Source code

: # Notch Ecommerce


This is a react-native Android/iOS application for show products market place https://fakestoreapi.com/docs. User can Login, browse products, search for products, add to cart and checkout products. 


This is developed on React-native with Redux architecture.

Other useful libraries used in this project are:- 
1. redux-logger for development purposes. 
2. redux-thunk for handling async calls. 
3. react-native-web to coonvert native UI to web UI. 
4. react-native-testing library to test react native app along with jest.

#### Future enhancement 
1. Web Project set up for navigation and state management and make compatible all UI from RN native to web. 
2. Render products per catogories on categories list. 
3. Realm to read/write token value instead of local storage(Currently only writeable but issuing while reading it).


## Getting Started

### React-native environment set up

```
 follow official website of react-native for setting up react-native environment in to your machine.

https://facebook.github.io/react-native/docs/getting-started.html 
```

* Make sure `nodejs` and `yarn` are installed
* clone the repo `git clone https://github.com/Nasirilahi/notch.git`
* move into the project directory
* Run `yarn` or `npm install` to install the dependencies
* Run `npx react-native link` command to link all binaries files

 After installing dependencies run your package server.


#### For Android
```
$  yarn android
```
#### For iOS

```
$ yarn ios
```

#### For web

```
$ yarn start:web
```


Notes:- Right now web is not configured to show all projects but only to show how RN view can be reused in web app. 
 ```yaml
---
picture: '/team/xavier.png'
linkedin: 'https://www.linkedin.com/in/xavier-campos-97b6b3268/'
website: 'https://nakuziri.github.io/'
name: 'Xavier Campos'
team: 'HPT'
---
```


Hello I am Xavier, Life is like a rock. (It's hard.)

* * * * * * * * *

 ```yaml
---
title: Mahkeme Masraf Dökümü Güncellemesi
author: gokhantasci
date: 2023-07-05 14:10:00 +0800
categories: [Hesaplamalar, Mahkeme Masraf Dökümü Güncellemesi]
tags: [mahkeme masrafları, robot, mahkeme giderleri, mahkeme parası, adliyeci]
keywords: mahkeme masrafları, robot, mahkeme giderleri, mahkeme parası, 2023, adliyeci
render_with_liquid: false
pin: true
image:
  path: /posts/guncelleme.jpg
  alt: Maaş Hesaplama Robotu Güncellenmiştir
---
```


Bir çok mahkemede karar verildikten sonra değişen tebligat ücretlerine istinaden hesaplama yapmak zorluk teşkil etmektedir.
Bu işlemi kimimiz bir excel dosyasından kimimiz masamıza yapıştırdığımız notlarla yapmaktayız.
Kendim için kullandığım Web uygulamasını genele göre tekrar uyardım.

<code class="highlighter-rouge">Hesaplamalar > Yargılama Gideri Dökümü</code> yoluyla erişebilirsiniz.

* * * * * * * * *

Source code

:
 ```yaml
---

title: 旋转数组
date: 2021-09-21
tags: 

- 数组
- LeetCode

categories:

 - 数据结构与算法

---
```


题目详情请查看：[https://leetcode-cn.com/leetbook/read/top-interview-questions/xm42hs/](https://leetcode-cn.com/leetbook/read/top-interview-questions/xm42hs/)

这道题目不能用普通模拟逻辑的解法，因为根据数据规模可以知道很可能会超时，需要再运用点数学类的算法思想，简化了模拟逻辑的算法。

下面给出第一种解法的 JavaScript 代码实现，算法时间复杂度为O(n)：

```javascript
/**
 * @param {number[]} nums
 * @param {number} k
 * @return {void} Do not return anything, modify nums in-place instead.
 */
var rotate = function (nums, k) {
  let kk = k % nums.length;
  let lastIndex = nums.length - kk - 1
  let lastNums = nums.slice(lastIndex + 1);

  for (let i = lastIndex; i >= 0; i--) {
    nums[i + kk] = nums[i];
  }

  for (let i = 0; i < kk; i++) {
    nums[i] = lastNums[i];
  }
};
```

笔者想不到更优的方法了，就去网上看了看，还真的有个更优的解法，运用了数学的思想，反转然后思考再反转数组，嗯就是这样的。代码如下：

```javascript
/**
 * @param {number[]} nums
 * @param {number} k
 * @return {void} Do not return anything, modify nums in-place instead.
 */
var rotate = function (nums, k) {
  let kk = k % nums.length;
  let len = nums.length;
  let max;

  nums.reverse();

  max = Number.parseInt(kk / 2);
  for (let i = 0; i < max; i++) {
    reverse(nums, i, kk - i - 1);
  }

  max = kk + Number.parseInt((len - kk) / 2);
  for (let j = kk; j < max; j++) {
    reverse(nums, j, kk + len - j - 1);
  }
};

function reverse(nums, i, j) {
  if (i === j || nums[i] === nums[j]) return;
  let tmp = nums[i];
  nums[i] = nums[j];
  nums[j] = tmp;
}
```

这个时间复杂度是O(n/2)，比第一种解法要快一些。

* * * * * * * * *

*ACTIVITY*.
Only lines of the data holding the word "parası" go in the answer. Please copy each of them.

*RESPONSE AREA*.
tags: [mahkeme masrafları, robot, mahkeme giderleri, mahkeme parası, adliyeci]
keywords: mahkeme masrafları, robot, mahkeme giderleri, mahkeme parası, 2023, adliyeci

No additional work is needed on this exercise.